[Start of section]
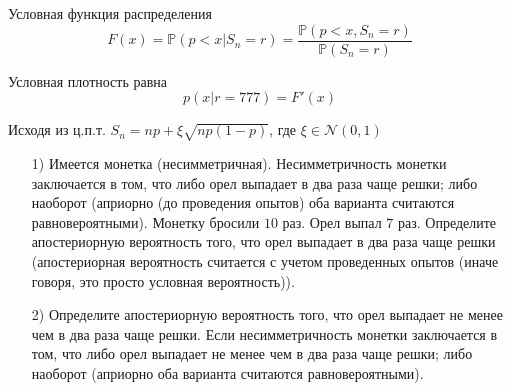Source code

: \begin{ordre}

Условная функция распределения 
$$
F(x)={\mathbb P}(p<x|S_n=r)=\frac{{\mathbb P}(p<x, S_n=r)}{{\mathbb P}(S_n=r)}
$$

Условная плотность равна 
$$
p(x|r=777)=F'(x) 
$$

Исходя из ц.п.т.  $S_n=np+\xi\sqrt{np(1-p)}$, где $\xi\in {\mathcal N}(0,1)$

\end{ordre}


\begin{problem}
\begin{enumerate}
\item[1)] Имеется монетка (несимметричная). Несимметричность монетки заключается в том, что либо орел выпадает в два раза чаще решки; 
либо наоборот (априорно (до проведения опытов) оба варианта считаются равновероятными). Монетку бросили $10$ раз. Орел выпал $7$ раз. 
Определите апостериорную вероятность того, что орел выпадает в два раза чаще решки (апостериорная вероятность считается с учетом 
проведенных опытов (иначе говоря, это просто условная вероятность)). 

\item[2)] Определите апостериорную вероятность того, что орел выпадает не менее чем в два раза чаще решки. Если несимметричность 
монетки заключается в том, что либо орел выпадает не менее чем в два раза чаще решки; либо наоборот (априорно оба варианта считаются 
равновероятными). 
\end{enumerate}
\end{problem}
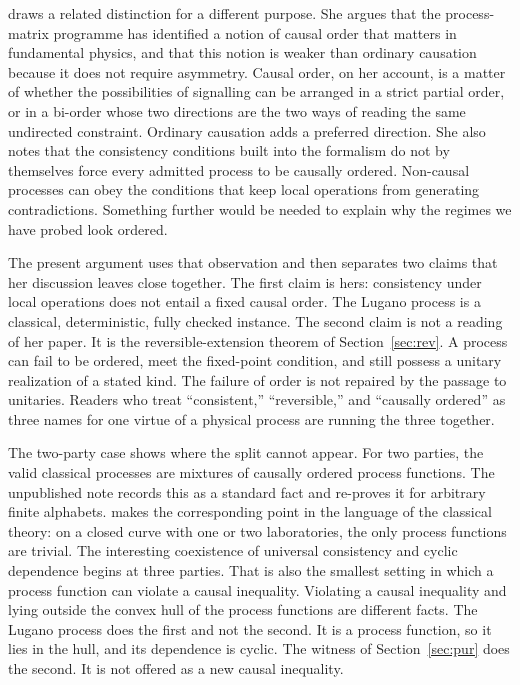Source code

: \documentclass[11pt]{article}
\begin{document}
\citet{adlam2023} draws a related distinction for a different purpose. She argues that the process-matrix programme has identified a notion of causal order that matters in fundamental physics, and that this notion is weaker than ordinary causation because it does not require asymmetry. Causal order, on her account, is a matter of whether the possibilities of signalling can be arranged in a strict partial order, or in a bi-order whose two directions are the two ways of reading the same undirected constraint. Ordinary causation adds a preferred direction. She also notes that the consistency conditions built into the formalism do not by themselves force every admitted process to be causally ordered. Non-causal processes can obey the conditions that keep local operations from generating contradictions. Something further would be needed to explain why the regimes we have probed look ordered.

The present argument uses that observation and then separates two claims that her discussion leaves close together. The first claim is hers: consistency under local operations does not entail a fixed causal order. The Lugano process is a classical, deterministic, fully checked instance. The second claim is not a reading of her paper. It is the reversible-extension theorem of Section~\ref{sec:rev}. A process can fail to be ordered, meet the fixed-point condition, and still possess a unitary realization of a stated kind. The failure of order is not repaired by the passage to unitaries. Readers who treat ``consistent,'' ``reversible,'' and ``causally ordered'' as three names for one virtue of a physical process are running the three together.

The two-party case shows where the split cannot appear. For two parties, the valid classical processes are mixtures of causally ordered process functions. The unpublished note records this as a standard fact and re-proves it for arbitrary finite alphabets. \citet{adlam2023} makes the corresponding point in the language of the classical theory: on a closed curve with one or two laboratories, the only process functions are trivial. The interesting coexistence of universal consistency and cyclic dependence begins at three parties. That is also the smallest setting in which a process function can violate a causal inequality. Violating a causal inequality and lying outside the convex hull of the process functions are different facts. The Lugano process does the first and not the second. It is a process function, so it lies in the hull, and its dependence is cyclic. The witness of Section~\ref{sec:pur} does the second. It is not offered as a new causal inequality.
\end{document}
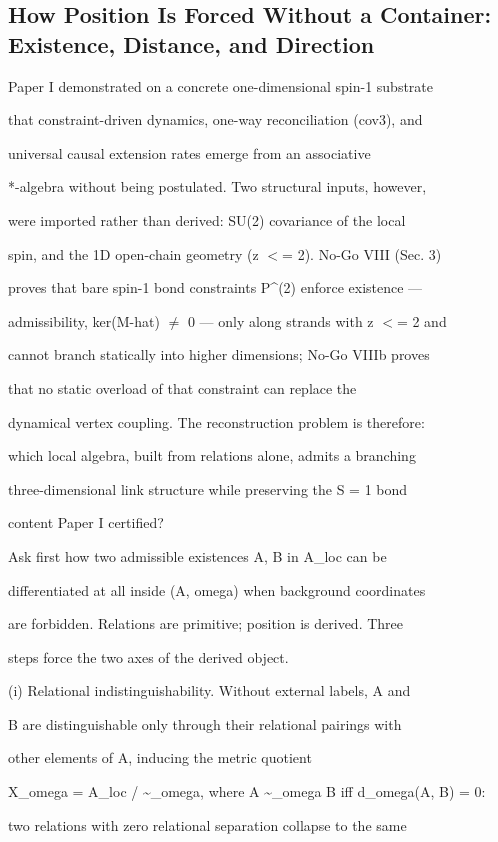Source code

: \documentclass[11pt,a4paper]{article}
\theoremstyle{definition}
\begin{document}
\subsection{How Position Is Forced Without a Container: Existence, Distance, and Direction}
Paper I demonstrated on a concrete one-dimensional spin-1 substrate

that constraint-driven dynamics, one-way reconciliation (cov3), and

universal causal extension rates emerge from an associative

*-algebra without being postulated. Two structural inputs, however,

were imported rather than derived: SU(2) covariance of the local

spin, and the 1D open-chain geometry (z $<$= 2). No-Go VIII (Sec. 3)

proves that bare spin-1 bond constraints P\^{}(2) enforce existence —

admissibility, ker(M-hat) $\neq$ {0} — only along strands with z $<$= 2 and

cannot branch statically into higher dimensions; No-Go VIIIb proves

that no static overload of that constraint can replace the

dynamical vertex coupling. The reconstruction problem is therefore:

which local algebra, built from relations alone, admits a branching

three-dimensional link structure while preserving the S = 1 bond

content Paper I certified?


Ask first how two admissible existences A, B in A\_loc can be

differentiated at all inside (A, omega) when background coordinates

are forbidden. Relations are primitive; position is derived. Three

steps force the two axes of the derived object.


(i) Relational indistinguishability. Without external labels, A and

B are distinguishable only through their relational pairings with

other elements of A, inducing the metric quotient

X\_omega = A\_loc / \textasciitilde{}\_omega, where A \textasciitilde{}\_omega B iff d\_omega(A, B) = 0:

two relations with zero relational separation collapse to the same
\end{document}
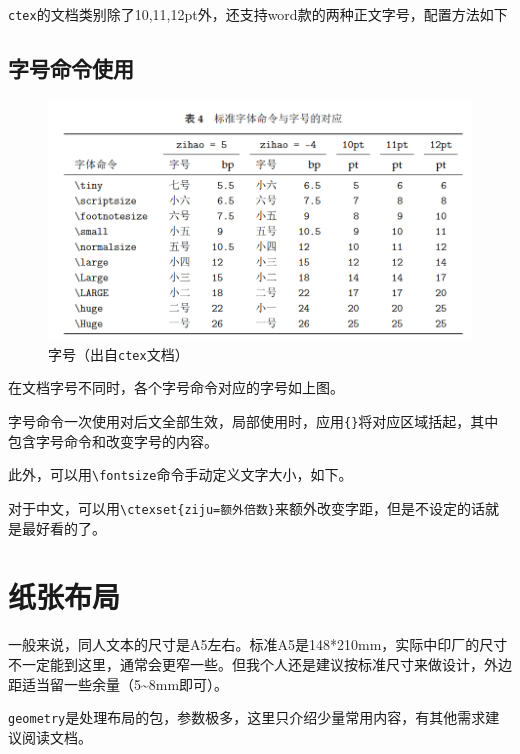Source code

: \documentclass[10pt,openany]{book}
\begin{document}
\begin{sloppypar}
    \texttt{ctex}的文档类别除了10,11,12pt外，还支持word款的两种正文字号，配置方法如下

    

    \subsection{字号命令使用}

    \begin{figure}[H]
        \centering
        \includegraphics[width=\linewidth]{data/fontsize.png}
        \caption{字号（出自\texttt{ctex}文档）}
    \end{figure}

    在文档字号不同时，各个字号命令对应的字号如上图。

    字号命令一次使用对后文全部生效，局部使用时，应用\texttt{\{\}}将对应区域括起，其中包含字号命令和改变字号的内容。

    此外，可以用\texttt{\textbackslash{}fontsize}命令手动定义文字大小，如下。

    

    对于中文，可以用\texttt{\textbackslash{}ctexset\{ziju=额外倍数\}}来额外改变字距，但是不设定的话就是最好看的了。

    \section{纸张布局}

    一般来说，同人文本的尺寸是A5左右。标准A5是148*210mm，实际中印厂的尺寸不一定能到这里，通常会更窄一些。但我个人还是建议按标准尺寸来做设计，外边距适当留一些余量（5\textasciitilde8mm即可）。

    \texttt{geometry}是处理布局的包，参数极多，这里只介绍少量常用内容，有其他需求建议阅读文档。


\end{sloppypar}
\end{document}
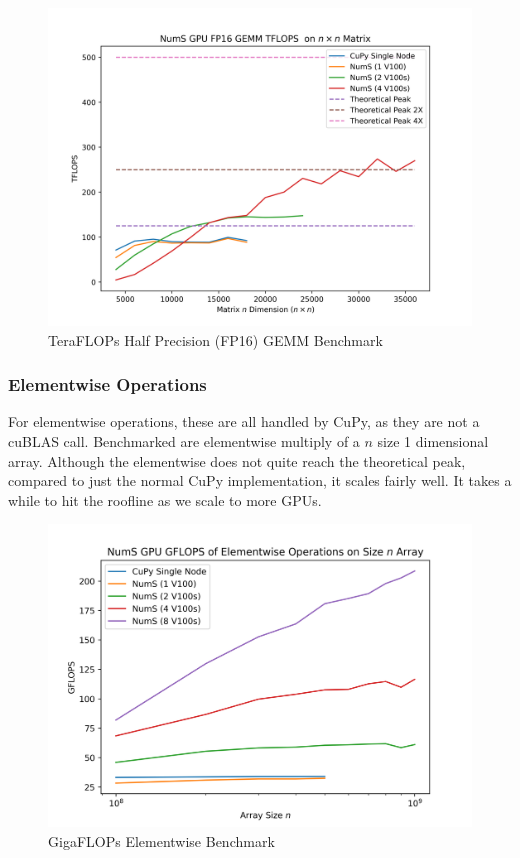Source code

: \documentclass{article}
\begin{document}
\begin{figure}
  \centerline{\includegraphics[width=5in]{figures/NumS_GPU_TFLOPS_FP16GEMM.png}}
  \caption{TeraFLOPs Half Precision (FP16) GEMM Benchmark}
  \label{fig:fp16gemm}
\end{figure}

\subsubsection{Elementwise Operations}
For elementwise operations, these are all handled by CuPy, as they are not a cuBLAS call. Benchmarked are elementwise multiply of a $n$ size 1 dimensional array. Although the elementwise does not quite reach the theoretical peak, compared to just the normal CuPy implementation, it scales fairly well. It takes a while to hit the roofline as we scale to more GPUs.
 
\begin{figure}
  \centerline{\includegraphics[width=5in]{figures/NumS_GPU_FLOPS_elementwise.png}}
  \caption{GigaFLOPs Elementwise Benchmark}
  \label{fig:fp16gemm}
\end{figure}
\end{document}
[End of section]
> **Goal of the exercise**
Repeat the entries above exactly and skip the images.

> **Task solution**
Source code

: \begin{ordre}

Условная функция распределения 
$$
F(x)={\mathbb P}(p<x|S_n=r)=\frac{{\mathbb P}(p<x, S_n=r)}{{\mathbb P}(S_n=r)}
$$

Условная плотность равна 
$$
p(x|r=777)=F'(x) 
$$

Исходя из ц.п.т.  $S_n=np+\xi\sqrt{np(1-p)}$, где $\xi\in {\mathcal N}(0,1)$

\end{ordre}


\begin{problem}
\begin{enumerate}
\item[1)] Имеется монетка (несимметричная). Несимметричность монетки заключается в том, что либо орел выпадает в два раза чаще решки; 
либо наоборот (априорно (до проведения опытов) оба варианта считаются равновероятными). Монетку бросили $10$ раз. Орел выпал $7$ раз. 
Определите апостериорную вероятность того, что орел выпадает в два раза чаще решки (апостериорная вероятность считается с учетом 
проведенных опытов (иначе говоря, это просто условная вероятность)). 

\item[2)] Определите апостериорную вероятность того, что орел выпадает не менее чем в два раза чаще решки. Если несимметричность 
монетки заключается в том, что либо орел выпадает не менее чем в два раза чаще решки; либо наоборот (априорно оба варианта считаются 
равновероятными). 
\end{enumerate}
\end{problem}
Source code

: \documentclass[11pt]{article}
\begin{document}
\citet{adlam2023} draws a related distinction for a different purpose. She argues that the process-matrix programme has identified a notion of causal order that matters in fundamental physics, and that this notion is weaker than ordinary causation because it does not require asymmetry. Causal order, on her account, is a matter of whether the possibilities of signalling can be arranged in a strict partial order, or in a bi-order whose two directions are the two ways of reading the same undirected constraint. Ordinary causation adds a preferred direction. She also notes that the consistency conditions built into the formalism do not by themselves force every admitted process to be causally ordered. Non-causal processes can obey the conditions that keep local operations from generating contradictions. Something further would be needed to explain why the regimes we have probed look ordered.

The present argument uses that observation and then separates two claims that her discussion leaves close together. The first claim is hers: consistency under local operations does not entail a fixed causal order. The Lugano process is a classical, deterministic, fully checked instance. The second claim is not a reading of her paper. It is the reversible-extension theorem of Section~\ref{sec:rev}. A process can fail to be ordered, meet the fixed-point condition, and still possess a unitary realization of a stated kind. The failure of order is not repaired by the passage to unitaries. Readers who treat ``consistent,'' ``reversible,'' and ``causally ordered'' as three names for one virtue of a physical process are running the three together.

The two-party case shows where the split cannot appear. For two parties, the valid classical processes are mixtures of causally ordered process functions. The unpublished note records this as a standard fact and re-proves it for arbitrary finite alphabets. \citet{adlam2023} makes the corresponding point in the language of the classical theory: on a closed curve with one or two laboratories, the only process functions are trivial. The interesting coexistence of universal consistency and cyclic dependence begins at three parties. That is also the smallest setting in which a process function can violate a causal inequality. Violating a causal inequality and lying outside the convex hull of the process functions are different facts. The Lugano process does the first and not the second. It is a process function, so it lies in the hull, and its dependence is cyclic. The witness of Section~\ref{sec:pur} does the second. It is not offered as a new causal inequality.
\end{document}
Source code

: \documentclass[11pt,a4paper]{article}
\theoremstyle{definition}
\begin{document}
\subsection{How Position Is Forced Without a Container: Existence, Distance, and Direction}
Paper I demonstrated on a concrete one-dimensional spin-1 substrate

that constraint-driven dynamics, one-way reconciliation (cov3), and

universal causal extension rates emerge from an associative

*-algebra without being postulated. Two structural inputs, however,

were imported rather than derived: SU(2) covariance of the local

spin, and the 1D open-chain geometry (z $<$= 2). No-Go VIII (Sec. 3)

proves that bare spin-1 bond constraints P\^{}(2) enforce existence —

admissibility, ker(M-hat) $\neq$ {0} — only along strands with z $<$= 2 and

cannot branch statically into higher dimensions; No-Go VIIIb proves

that no static overload of that constraint can replace the

dynamical vertex coupling. The reconstruction problem is therefore:

which local algebra, built from relations alone, admits a branching

three-dimensional link structure while preserving the S = 1 bond

content Paper I certified?


Ask first how two admissible existences A, B in A\_loc can be

differentiated at all inside (A, omega) when background coordinates

are forbidden. Relations are primitive; position is derived. Three

steps force the two axes of the derived object.


(i) Relational indistinguishability. Without external labels, A and

B are distinguishable only through their relational pairings with

other elements of A, inducing the metric quotient

X\_omega = A\_loc / \textasciitilde{}\_omega, where A \textasciitilde{}\_omega B iff d\_omega(A, B) = 0:

two relations with zero relational separation collapse to the same
\end{document}
Source code

: \documentclass[10pt,openany]{book}
\begin{document}
\begin{sloppypar}
    \texttt{ctex}的文档类别除了10,11,12pt外，还支持word款的两种正文字号，配置方法如下

    

    \subsection{字号命令使用}

    \begin{figure}[H]
        \centering
        \includegraphics[width=\linewidth]{data/fontsize.png}
        \caption{字号（出自\texttt{ctex}文档）}
    \end{figure}

    在文档字号不同时，各个字号命令对应的字号如上图。

    字号命令一次使用对后文全部生效，局部使用时，应用\texttt{\{\}}将对应区域括起，其中包含字号命令和改变字号的内容。

    此外，可以用\texttt{\textbackslash{}fontsize}命令手动定义文字大小，如下。

    

    对于中文，可以用\texttt{\textbackslash{}ctexset\{ziju=额外倍数\}}来额外改变字距，但是不设定的话就是最好看的了。

    \section{纸张布局}

    一般来说，同人文本的尺寸是A5左右。标准A5是148*210mm，实际中印厂的尺寸不一定能到这里，通常会更窄一些。但我个人还是建议按标准尺寸来做设计，外边距适当留一些余量（5\textasciitilde8mm即可）。

    \texttt{geometry}是处理布局的包，参数极多，这里只介绍少量常用内容，有其他需求建议阅读文档。


\end{sloppypar}
\end{document}
Source code

: \documentclass{article}
\begin{document}
\begin{figure}
  \centerline{\includegraphics[width=5in]{figures/NumS_GPU_TFLOPS_FP16GEMM.png}}
  \caption{TeraFLOPs Half Precision (FP16) GEMM Benchmark}
  \label{fig:fp16gemm}
\end{figure}

\subsubsection{Elementwise Operations}
For elementwise operations, these are all handled by CuPy, as they are not a cuBLAS call. Benchmarked are elementwise multiply of a $n$ size 1 dimensional array. Although the elementwise does not quite reach the theoretical peak, compared to just the normal CuPy implementation, it scales fairly well. It takes a while to hit the roofline as we scale to more GPUs.
 
\begin{figure}
  \centerline{\includegraphics[width=5in]{figures/NumS_GPU_FLOPS_elementwise.png}}
  \caption{GigaFLOPs Elementwise Benchmark}
  \label{fig:fp16gemm}
\end{figure}
\end{document}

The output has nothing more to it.